§ **WORK TO COMPLETE**: Go through the entries below and print, exactly, the lines starting at the one with "Admin of a program" and ending at the one with "3. Program ID is created", keeping both ends and no others.

§ **Source texts of formatted documents**:
┌──

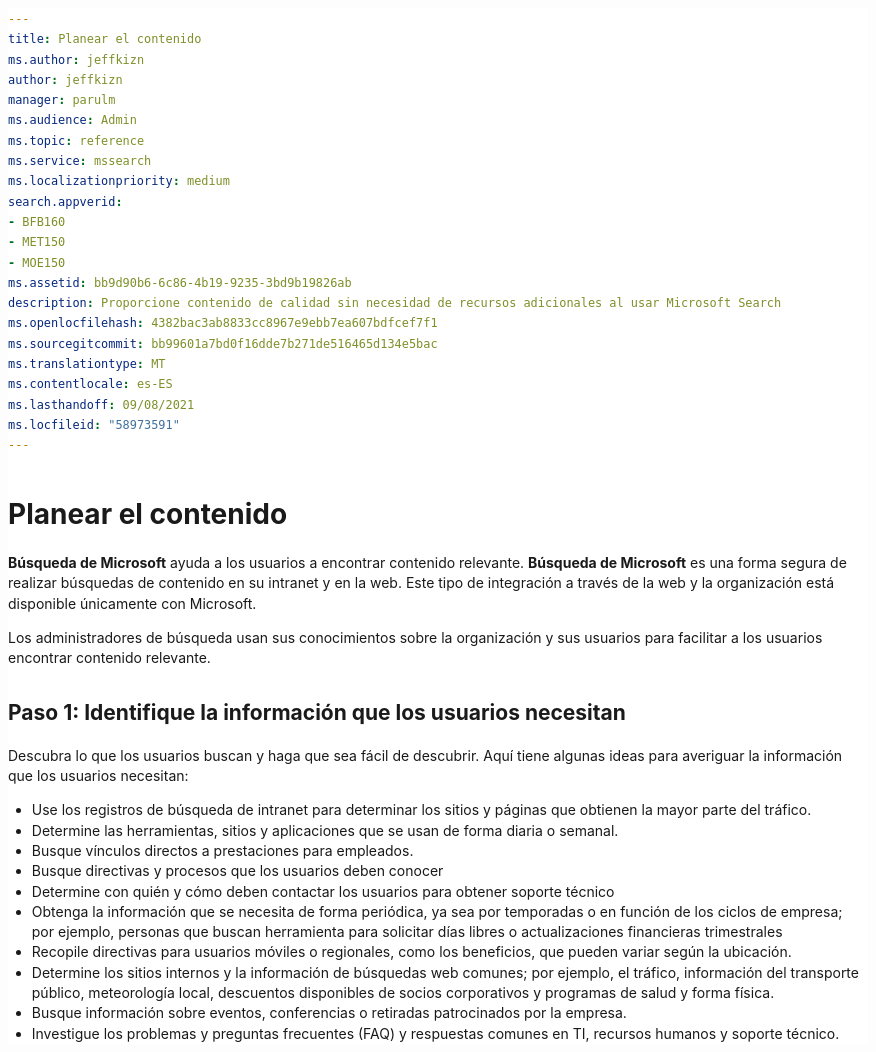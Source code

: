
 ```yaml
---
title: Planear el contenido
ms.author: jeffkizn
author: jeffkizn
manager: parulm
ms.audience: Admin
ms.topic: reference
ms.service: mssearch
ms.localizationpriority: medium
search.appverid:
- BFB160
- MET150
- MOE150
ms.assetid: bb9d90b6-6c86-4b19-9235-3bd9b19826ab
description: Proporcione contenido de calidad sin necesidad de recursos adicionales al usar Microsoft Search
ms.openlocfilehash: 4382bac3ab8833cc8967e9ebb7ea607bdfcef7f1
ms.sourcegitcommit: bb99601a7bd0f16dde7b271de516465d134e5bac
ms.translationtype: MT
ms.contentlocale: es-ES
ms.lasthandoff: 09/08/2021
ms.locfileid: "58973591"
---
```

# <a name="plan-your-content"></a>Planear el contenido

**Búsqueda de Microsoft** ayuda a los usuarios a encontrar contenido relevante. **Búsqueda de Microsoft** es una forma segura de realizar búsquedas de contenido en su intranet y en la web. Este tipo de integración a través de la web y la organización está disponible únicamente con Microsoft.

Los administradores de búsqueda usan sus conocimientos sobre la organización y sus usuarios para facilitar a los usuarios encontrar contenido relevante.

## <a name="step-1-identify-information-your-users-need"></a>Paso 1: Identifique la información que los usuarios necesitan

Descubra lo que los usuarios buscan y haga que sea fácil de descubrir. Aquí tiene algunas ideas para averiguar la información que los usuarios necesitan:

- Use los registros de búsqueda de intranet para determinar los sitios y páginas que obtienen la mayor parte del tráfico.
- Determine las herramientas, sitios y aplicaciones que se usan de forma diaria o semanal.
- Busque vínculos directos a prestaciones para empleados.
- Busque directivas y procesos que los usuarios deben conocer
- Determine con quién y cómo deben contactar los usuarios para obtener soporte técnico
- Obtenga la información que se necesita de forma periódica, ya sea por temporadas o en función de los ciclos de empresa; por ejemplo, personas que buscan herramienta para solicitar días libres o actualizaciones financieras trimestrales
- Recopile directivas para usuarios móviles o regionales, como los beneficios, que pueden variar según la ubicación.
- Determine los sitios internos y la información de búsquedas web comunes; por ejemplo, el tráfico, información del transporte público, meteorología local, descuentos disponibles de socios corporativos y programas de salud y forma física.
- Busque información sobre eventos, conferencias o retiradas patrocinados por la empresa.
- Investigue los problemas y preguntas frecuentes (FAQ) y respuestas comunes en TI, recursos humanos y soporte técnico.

└──
┌──

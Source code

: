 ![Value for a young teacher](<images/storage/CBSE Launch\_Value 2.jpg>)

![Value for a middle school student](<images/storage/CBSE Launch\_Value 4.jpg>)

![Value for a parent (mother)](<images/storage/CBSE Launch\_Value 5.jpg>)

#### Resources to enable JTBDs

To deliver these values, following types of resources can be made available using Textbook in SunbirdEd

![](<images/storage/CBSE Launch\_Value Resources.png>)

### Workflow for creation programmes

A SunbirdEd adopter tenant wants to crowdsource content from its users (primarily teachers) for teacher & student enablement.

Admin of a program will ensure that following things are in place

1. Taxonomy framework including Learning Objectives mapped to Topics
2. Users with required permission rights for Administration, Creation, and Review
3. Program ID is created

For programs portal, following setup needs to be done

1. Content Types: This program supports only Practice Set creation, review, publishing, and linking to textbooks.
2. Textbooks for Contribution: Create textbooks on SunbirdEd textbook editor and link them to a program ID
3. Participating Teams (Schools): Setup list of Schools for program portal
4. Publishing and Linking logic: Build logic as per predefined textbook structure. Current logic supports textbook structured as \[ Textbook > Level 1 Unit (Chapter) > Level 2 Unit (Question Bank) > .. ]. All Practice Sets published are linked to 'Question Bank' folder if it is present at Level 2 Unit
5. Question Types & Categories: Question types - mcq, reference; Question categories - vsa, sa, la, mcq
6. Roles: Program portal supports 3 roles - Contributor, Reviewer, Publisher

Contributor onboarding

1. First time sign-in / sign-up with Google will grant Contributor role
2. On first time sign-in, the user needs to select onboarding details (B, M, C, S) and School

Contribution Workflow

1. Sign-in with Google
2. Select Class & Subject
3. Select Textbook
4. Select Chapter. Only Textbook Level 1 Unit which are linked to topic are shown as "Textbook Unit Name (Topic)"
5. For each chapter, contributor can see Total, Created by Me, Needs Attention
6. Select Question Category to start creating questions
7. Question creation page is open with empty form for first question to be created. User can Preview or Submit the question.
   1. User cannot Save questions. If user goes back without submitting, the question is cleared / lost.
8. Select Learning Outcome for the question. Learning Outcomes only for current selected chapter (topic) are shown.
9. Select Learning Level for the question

└──

§ **RESULT OF THE TASK**:
Admin of a program will ensure that following things are in place

1. Taxonomy framework including Learning Objectives mapped to Topics
2. Users with required permission rights for Administration, Creation, and Review
3. Program ID is created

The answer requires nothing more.